Big-thought-thinker Martin Libicki has long focused his attention on cyber warfare. But now the Rand Corp. senior scientist is studying what he calls non-obvious warfare, of which cyberwar is only one part:

Innovations, both technological and organizational, over the last few decades have created a potential for non-obvious warfare, in which the identity of the warring side and even the very fact of warfare are completely ambiguous.

…Libicki writes in the fall issue of the Air Force’s Strategic Studies Quarterly.

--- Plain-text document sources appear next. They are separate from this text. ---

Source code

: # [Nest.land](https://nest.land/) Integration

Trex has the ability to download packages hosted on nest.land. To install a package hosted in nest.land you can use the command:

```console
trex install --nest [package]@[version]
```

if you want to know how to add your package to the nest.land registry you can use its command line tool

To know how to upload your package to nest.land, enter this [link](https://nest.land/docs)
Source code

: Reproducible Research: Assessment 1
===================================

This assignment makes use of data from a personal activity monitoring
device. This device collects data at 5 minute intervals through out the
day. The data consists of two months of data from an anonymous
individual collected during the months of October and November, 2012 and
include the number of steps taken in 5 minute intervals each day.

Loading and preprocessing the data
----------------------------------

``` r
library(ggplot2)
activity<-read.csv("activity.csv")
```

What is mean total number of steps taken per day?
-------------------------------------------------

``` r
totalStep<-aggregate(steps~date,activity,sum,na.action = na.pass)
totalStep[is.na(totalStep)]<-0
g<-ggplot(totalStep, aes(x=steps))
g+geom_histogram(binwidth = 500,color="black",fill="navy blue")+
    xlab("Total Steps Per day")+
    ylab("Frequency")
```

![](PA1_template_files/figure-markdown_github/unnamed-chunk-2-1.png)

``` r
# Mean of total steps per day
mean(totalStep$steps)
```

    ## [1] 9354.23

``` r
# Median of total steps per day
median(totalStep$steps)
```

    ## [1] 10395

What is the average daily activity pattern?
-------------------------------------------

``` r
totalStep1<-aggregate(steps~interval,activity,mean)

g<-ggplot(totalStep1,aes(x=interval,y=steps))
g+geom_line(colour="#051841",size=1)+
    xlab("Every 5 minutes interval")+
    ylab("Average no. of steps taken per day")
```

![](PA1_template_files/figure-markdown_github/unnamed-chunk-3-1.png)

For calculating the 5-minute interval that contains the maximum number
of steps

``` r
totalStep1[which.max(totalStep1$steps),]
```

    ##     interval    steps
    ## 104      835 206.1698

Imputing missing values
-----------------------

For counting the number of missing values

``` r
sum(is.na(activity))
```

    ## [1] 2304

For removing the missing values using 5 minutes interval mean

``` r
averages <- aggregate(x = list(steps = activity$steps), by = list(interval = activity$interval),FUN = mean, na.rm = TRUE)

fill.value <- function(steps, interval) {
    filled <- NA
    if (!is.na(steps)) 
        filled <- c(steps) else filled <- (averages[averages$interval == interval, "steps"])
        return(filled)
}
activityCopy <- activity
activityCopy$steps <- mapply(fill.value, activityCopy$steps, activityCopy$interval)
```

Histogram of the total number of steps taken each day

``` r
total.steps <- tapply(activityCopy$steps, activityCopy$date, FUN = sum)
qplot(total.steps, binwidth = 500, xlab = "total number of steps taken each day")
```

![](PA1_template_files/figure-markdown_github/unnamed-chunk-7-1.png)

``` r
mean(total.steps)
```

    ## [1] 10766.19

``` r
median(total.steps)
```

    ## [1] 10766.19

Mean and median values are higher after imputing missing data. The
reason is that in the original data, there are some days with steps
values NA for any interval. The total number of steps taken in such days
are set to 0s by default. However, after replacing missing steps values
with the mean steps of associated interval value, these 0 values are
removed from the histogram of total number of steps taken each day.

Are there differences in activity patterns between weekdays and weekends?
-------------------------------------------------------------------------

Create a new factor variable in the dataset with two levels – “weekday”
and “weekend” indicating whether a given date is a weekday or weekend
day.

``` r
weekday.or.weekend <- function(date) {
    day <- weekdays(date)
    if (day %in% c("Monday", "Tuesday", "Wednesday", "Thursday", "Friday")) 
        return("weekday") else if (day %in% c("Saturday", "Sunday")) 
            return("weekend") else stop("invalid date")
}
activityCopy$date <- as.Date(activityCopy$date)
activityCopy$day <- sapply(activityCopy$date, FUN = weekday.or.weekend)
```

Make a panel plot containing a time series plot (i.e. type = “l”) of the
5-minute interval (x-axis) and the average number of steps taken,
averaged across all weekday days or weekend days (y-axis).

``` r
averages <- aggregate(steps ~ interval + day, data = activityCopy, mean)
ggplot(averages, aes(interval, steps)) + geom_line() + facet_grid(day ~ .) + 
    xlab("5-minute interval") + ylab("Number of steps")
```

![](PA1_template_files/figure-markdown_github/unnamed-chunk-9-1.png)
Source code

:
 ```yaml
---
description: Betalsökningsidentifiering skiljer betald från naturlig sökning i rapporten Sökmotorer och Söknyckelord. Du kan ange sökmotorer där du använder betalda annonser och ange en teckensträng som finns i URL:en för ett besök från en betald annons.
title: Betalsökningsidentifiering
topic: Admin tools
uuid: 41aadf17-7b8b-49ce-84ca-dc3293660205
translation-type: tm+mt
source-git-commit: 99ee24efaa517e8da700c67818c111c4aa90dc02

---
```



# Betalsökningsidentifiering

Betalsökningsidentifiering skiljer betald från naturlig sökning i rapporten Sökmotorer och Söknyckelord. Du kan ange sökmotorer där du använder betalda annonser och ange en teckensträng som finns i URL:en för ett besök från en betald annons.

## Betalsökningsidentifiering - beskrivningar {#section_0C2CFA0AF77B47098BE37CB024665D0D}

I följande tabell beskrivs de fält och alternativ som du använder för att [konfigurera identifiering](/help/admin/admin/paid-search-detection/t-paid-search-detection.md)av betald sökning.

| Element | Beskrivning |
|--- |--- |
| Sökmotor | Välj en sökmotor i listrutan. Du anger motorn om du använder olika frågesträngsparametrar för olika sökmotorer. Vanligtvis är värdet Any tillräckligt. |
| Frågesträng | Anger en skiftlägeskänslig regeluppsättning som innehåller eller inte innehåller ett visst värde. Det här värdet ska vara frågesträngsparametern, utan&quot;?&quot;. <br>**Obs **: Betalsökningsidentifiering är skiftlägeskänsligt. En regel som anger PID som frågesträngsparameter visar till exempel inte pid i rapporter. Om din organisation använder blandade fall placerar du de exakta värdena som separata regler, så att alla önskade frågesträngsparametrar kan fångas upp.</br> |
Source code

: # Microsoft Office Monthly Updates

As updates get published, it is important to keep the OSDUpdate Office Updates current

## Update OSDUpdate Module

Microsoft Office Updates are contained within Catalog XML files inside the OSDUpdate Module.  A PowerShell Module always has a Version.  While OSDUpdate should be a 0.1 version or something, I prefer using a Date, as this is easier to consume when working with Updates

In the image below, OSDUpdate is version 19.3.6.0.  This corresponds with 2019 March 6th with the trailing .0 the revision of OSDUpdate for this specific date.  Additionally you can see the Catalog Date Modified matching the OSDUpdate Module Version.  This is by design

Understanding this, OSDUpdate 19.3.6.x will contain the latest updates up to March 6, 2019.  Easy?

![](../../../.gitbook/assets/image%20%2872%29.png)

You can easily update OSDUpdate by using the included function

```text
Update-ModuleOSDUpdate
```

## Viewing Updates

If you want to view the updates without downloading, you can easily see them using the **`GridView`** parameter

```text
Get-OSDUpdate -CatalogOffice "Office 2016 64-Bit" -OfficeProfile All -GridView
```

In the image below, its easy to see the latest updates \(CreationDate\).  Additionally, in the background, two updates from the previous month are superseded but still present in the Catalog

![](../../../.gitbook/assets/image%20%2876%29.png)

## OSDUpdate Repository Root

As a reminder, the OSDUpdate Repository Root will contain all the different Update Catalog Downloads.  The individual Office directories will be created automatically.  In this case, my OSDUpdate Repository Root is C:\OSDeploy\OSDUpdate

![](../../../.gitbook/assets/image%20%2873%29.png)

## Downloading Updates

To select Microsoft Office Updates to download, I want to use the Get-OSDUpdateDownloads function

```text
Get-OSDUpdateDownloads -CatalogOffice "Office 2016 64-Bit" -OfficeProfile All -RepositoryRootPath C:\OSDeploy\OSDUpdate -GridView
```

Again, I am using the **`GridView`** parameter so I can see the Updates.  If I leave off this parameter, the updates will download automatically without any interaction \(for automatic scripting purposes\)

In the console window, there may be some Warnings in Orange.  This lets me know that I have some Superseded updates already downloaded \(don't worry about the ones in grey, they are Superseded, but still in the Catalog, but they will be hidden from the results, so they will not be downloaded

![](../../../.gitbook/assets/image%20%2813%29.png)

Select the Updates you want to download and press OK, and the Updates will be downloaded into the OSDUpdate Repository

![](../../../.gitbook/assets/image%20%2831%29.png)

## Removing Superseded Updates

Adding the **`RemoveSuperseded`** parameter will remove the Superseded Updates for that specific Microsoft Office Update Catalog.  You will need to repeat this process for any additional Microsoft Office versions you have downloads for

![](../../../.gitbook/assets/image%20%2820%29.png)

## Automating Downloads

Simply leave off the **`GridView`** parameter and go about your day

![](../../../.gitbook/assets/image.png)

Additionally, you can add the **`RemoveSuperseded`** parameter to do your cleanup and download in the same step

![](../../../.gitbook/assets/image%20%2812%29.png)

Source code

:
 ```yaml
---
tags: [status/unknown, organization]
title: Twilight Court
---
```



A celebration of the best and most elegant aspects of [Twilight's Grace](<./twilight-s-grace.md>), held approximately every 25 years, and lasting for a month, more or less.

The Stuxnet computer virus, which crippled hundreds of centrifuges in Iran’s nuclear-development program, is perhaps the most recent example of non-obvious warfare. Others, in addition to such cyber war efforts, include space warfare, electronic warfare, drone warfare and the always exciting “sabotage, special operations, assassins, and mines” catch-all category.

“Non-obvious warfare stands starkly in contrast to, say, a tank invasion across the German-Polish border, an event unlikely to spur questions such as whose tanks are those…and why are they here?” he writes.

Libicki chalks up the pluses and minuses of such anonymous ways of waging war and argues that “such techniques corrode both military values and diplomatic norms.” By definition, they have to be carried out by small, secretive groups, and are better-suited to authoritarian states than democracies.

Libicki concludes:

Nations would react (even more than they do now) to suspicions rather than actual substance; attackers might be credited/blamed for far more than they actually merit. In too many countries, anything that seems askew is blamed on the United States (or Israel) and their ubiquitous and omnipotent intelligence agencies. Part of their polities’ maturity entails improvements in their ability to distinguish fact from fantasy; evidence that such fantasy had a kernel of truth behind it would hardly facilitate the maturation process.”

Nonetheless, that Stuxnet bug — which David Sanger of the New York Times reported in June was a joint U.S.-Israeli creation – turned out to be pretty nifty.